| Required work |
Check each line of the data below for the word "directory", then extract the ones that have it.
Supplied records START
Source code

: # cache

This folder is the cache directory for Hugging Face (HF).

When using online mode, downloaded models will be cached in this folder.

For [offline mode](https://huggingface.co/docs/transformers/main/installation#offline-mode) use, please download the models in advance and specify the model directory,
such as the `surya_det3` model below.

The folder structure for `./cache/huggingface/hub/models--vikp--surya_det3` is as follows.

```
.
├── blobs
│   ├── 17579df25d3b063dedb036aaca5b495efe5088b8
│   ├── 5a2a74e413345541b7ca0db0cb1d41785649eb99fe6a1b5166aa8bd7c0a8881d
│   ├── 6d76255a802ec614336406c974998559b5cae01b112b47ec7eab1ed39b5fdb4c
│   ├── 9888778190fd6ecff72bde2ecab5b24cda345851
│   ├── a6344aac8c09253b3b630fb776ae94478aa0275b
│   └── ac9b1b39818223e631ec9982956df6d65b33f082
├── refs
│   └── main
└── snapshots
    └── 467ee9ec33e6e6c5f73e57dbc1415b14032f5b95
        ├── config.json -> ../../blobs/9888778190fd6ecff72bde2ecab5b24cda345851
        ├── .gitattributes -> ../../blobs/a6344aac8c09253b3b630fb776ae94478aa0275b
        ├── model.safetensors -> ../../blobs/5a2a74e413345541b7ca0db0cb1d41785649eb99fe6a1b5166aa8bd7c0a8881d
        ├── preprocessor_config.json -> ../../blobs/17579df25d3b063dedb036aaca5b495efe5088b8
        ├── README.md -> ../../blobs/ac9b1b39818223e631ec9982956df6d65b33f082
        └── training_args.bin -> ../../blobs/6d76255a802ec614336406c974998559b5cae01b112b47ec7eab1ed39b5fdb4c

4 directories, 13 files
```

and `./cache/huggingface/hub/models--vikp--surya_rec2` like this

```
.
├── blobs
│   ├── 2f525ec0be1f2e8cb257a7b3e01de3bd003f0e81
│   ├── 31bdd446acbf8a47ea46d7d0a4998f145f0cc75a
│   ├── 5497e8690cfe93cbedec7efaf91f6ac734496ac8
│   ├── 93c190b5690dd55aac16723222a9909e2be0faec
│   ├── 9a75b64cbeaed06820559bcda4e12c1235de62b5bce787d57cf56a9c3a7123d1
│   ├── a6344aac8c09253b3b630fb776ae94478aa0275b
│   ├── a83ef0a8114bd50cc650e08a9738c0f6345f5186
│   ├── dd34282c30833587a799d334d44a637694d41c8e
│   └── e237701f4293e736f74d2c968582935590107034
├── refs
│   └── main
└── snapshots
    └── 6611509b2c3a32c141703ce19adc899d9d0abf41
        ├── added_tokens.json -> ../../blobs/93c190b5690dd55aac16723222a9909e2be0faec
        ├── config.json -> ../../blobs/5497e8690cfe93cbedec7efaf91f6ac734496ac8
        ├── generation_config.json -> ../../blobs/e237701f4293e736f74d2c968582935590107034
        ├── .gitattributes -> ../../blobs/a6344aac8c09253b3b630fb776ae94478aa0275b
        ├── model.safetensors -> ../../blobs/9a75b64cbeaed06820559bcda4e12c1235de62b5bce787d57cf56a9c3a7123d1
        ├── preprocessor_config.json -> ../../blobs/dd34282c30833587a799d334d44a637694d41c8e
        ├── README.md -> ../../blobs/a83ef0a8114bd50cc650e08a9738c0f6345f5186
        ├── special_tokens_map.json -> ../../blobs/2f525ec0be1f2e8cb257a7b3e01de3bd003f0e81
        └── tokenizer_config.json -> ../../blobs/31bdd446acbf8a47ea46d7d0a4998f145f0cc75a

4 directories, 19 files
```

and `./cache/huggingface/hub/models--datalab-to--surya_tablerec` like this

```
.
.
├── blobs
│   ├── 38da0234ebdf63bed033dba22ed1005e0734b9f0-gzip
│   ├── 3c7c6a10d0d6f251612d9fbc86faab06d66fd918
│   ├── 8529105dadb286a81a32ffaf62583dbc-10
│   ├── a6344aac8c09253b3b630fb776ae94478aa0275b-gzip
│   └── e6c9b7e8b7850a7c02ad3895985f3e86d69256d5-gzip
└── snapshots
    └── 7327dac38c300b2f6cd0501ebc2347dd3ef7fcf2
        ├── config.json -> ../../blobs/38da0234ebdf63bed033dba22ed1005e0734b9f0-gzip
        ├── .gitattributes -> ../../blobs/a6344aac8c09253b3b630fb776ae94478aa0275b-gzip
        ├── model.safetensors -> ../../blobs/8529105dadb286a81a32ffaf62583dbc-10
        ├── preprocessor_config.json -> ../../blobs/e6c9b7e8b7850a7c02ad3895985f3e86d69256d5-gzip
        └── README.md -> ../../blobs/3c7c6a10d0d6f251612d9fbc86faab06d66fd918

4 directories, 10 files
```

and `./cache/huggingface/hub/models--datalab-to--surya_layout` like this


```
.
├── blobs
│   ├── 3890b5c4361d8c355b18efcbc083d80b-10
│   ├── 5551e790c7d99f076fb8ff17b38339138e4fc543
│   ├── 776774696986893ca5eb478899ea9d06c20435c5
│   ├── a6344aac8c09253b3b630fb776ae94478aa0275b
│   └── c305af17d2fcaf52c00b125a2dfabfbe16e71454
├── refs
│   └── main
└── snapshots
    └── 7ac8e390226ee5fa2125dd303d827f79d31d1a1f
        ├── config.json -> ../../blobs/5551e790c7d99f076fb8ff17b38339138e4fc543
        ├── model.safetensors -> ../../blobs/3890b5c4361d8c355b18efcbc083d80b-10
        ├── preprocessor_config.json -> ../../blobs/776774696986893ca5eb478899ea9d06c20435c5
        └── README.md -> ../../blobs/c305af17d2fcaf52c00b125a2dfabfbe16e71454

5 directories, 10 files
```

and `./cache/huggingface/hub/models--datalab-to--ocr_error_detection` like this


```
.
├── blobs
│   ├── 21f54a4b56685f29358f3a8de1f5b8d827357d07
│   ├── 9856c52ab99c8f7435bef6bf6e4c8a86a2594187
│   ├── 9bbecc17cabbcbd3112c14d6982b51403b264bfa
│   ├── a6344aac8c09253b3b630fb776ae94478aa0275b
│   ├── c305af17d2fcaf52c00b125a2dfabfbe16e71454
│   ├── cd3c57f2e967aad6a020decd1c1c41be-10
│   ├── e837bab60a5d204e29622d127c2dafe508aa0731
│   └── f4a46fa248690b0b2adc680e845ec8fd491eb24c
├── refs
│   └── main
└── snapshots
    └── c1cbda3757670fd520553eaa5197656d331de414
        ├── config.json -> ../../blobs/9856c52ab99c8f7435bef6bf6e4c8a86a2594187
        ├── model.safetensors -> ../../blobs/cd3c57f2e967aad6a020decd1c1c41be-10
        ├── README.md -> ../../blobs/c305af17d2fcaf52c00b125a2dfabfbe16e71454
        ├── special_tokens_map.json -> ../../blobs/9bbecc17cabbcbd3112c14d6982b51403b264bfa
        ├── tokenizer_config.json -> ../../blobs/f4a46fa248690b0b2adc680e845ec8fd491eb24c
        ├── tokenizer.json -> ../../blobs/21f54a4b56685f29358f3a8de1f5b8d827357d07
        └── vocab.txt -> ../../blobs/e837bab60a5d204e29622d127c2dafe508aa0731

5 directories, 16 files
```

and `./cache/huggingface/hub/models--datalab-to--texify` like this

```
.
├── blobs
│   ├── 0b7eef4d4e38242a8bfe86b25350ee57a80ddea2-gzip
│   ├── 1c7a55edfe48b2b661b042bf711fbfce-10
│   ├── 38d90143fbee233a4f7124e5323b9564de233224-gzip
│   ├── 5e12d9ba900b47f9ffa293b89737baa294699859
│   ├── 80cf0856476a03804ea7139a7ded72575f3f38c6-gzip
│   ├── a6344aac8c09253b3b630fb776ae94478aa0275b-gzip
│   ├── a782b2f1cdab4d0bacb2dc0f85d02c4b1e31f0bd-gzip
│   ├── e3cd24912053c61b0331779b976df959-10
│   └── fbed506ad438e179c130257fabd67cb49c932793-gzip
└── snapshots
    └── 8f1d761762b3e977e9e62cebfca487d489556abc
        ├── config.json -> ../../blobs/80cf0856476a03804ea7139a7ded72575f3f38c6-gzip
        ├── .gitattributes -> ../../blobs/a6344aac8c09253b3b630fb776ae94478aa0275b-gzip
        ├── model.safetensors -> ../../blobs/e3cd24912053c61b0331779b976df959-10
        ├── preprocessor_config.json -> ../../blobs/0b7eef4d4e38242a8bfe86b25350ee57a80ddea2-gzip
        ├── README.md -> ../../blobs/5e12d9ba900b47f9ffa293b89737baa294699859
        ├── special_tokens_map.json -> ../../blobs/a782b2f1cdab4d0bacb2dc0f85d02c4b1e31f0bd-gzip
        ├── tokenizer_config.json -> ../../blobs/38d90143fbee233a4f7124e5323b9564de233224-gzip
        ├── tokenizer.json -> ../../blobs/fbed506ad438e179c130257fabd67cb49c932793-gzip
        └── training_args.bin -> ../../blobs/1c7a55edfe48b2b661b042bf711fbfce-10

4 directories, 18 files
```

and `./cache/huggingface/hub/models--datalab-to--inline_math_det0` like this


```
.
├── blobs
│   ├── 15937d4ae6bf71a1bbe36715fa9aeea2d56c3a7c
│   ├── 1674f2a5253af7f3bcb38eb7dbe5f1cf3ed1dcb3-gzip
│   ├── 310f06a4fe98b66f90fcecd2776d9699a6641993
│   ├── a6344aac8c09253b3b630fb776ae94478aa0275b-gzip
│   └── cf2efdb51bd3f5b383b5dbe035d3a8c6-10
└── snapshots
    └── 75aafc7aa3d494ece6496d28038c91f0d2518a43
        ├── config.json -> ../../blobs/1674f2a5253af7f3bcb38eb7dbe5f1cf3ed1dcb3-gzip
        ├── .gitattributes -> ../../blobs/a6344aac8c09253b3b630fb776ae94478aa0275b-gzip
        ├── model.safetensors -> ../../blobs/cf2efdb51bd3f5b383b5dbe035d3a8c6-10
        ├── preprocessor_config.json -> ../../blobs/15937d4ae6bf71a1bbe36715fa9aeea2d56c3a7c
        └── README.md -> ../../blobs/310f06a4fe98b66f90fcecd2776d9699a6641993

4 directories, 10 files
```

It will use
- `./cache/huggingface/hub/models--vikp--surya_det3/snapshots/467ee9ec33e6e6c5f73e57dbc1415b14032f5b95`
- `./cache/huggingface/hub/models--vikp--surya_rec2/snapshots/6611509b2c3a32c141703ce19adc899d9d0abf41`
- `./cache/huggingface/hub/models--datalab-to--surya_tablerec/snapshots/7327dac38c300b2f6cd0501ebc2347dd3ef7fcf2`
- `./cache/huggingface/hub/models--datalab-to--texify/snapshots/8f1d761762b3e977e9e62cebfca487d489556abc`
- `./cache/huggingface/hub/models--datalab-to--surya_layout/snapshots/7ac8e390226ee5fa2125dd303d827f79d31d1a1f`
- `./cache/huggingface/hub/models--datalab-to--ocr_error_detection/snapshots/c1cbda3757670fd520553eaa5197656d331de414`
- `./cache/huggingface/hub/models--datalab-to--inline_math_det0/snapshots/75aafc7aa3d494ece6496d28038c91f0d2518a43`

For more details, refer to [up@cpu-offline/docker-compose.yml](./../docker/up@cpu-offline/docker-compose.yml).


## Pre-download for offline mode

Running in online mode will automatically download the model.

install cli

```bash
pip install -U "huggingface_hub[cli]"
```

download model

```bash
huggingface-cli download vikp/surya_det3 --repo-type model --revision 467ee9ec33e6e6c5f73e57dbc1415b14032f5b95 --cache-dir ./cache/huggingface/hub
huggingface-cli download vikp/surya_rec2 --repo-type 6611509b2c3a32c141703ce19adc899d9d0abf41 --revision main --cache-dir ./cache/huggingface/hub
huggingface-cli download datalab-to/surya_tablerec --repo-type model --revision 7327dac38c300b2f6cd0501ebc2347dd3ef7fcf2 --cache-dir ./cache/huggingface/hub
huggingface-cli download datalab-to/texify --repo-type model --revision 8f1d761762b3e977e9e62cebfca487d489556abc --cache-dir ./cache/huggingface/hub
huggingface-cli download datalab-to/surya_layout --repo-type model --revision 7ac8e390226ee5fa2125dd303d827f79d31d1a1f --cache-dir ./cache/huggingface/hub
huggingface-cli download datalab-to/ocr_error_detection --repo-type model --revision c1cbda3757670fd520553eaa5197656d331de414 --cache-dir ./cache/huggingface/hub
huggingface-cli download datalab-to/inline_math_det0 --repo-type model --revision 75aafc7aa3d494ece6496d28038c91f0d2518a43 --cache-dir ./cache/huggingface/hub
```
Supplied records END
| Written answer |
This folder is the cache directory for Hugging Face (HF).
For [offline mode](https://huggingface.co/docs/transformers/main/installation#offline-mode) use, please download the models in advance and specify the model directory,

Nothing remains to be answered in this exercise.